Октябрь уравнивался им с океаном — живым воплощением клокочущей вечности: «Смотрю, // смотрю — // и всегда одинаков, // любим, близок мне океан. // Вовек // твой грохот // удержит ухо. // В глаза // тебя // опрокинуть рад. // По шири, // по делу, // по крови, // по духу — // моей революции // старший брат» («Атлантический океан»). Любое, сколь угодно недостоверное доказательство длящейся полноты революционной ткани (мизерных, обманных ее участков) служило поводом для безудержных дифирамбических восхвалений, словно он получил эту весть из уст самих парок или уж Пенелопы — покровительницы одиноких вышивальщиц и ткачих: «Всем пафосом // стихотворного рыка // я славлю вовсю, // трублю // и приветствую // тебя — // производственная непрерывка» («Голосуем за непрерывку»).
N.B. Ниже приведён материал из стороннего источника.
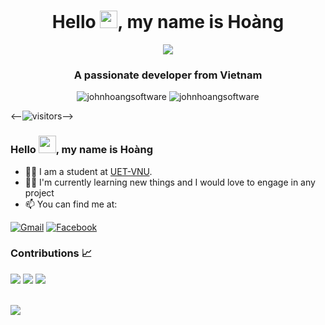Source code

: <h1 align="center"> Hello <img src="https://media.giphy.com/media/hvRJCLFzcasrR4ia7z/giphy.gif" width="28">, my name is Hoàng </h1>
<p align="center"><img src="https://img.icons8.com/color/48/000000/vietnam-circular.png"/></p>
<h3 align="center">A passionate developer from Vietnam </h3>
<p align="center"> <img src="https://komarev.com/ghpvc/?username=johnhoangsoftware" alt="johnhoangsoftware" /> <img src="https://badges.pufler.dev/repos/johnhoangsoftware" alt="johnhoangsoftware" />
</p>


<--![visitors](https://gpvc.arturio.dev/johnhoangsoftware?v=3)-->
### Hello <img src="https://media.giphy.com/media/hvRJCLFzcasrR4ia7z/giphy.gif" width="28">, my name is Hoàng

- 👨‍🎓 I am a student at [UET-VNU](https://uet.vnu.edu.vn/).  
- 👨🏻 I'm currently learning new things and I would love to engage in any project
- 📫 You can find me at:

[![Gmail](https://img.shields.io/badge/Gmail-D14836?style=for-the-badge&logo=gmail&logoColor=white)](mailto:johnhoangsoftware@gmail.com)
[![Facebook](https://img.shields.io/badge/Facebook-1877F2?style=for-the-badge&logo=facebook&logoColor=white)](https://www.facebook.com/john.hoang.it)

### Contributions 📈
<p>
  <img src="https://github-readme-stats.vercel.app/api?username=johnhoangsoftware&show_icons=true&theme=onedark&count_private=true&hide_border=true" />
  <img src="https://github-readme-stats.vercel.app/api/top-langs/?username=johnhoangsoftware&langs_count=8&theme=onedark&hide_border=true&layout=compact" />
  <img src="https://github-readme-streak-stats.herokuapp.com?user=johnhoangsoftware&theme=onedark&hide_border=true&date_format=j%20M%5B%20Y%5D&fire=DD2727" />
  
</p>

<br/>
  <img src="https://denvercoder1-activity-graph.herokuapp.com/graph/?username=johnhoangsoftware&bg_color=1F222E&color=F8D866&line=F85D7F&point=FFFFFF&hide_border=true" />
<br/>

<!--
**johnhoangsoftware/johnhoangsoftware** is a ✨ _special_ ✨ repository because its `README.md` (this file) appears on your GitHub profile.

Here are some ideas to get you started:

- 🔭 I’m currently working on ...
- 🌱 I’m currently learning ...
- 👯 I’m looking to collaborate on ...
- 🤔 I’m looking for help with ...
- 💬 Ask me about ...
- 📫 How to reach me: ...
- 😄 Pronouns: ...
- ⚡ Fun fact: ...
-->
И еще в этом же роде: «К таким // не подойдешь // с американской меркою. // Их не соблазняют // ни долларом, // ни гривною, // и они // во всю // человечью энергию // круглую // неделю // дуют в непрерывную» («Американцы удивляются»).
Овладевавший Вл. М. страх немоты, внезапной утраты языка, как это происходило с ним за границей, где не говорили по-русски («Переведи им, — ору я Бурлюку, — что если бы знали они русский, я мог бы, не портя манишек, прибить их языком к крестам их собственных подтяжек, я поворачивал бы на вертеле языка всю эту насекомую коллекцию…»), коренным образом отличался от того, на который от века обречены все речетворцы. Ни одному из них, как в свое время восточной сказительнице, не угрожало ничего серьезней индивидуальной смерти, и существование мира не зависело от успеха и продолжительности их разговоров. Он же отвечал за всех и за все, сознавая, что его молчание ввергнет во мрак цивилизацию, которой хрупкое бытие держалось лишь долготой его речи. Резонным будет еще одно сравнение с де Садом, тоже являвшим собой редчайшее сочетание писателя Р. и революционного писателя.